[Dataset excerpts]
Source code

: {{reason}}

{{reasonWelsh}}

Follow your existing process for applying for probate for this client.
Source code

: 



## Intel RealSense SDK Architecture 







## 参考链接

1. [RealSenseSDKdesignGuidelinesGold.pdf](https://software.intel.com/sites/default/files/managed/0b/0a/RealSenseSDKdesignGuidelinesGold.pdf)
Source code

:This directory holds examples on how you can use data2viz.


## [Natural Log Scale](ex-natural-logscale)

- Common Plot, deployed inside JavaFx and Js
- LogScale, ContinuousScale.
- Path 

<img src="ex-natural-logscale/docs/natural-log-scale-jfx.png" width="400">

ASSIGNMENT → Count, in the records above, the lines that contain the word "natural"; the answer is that number alone.

ANSWER TO THIS EXERCISE → 2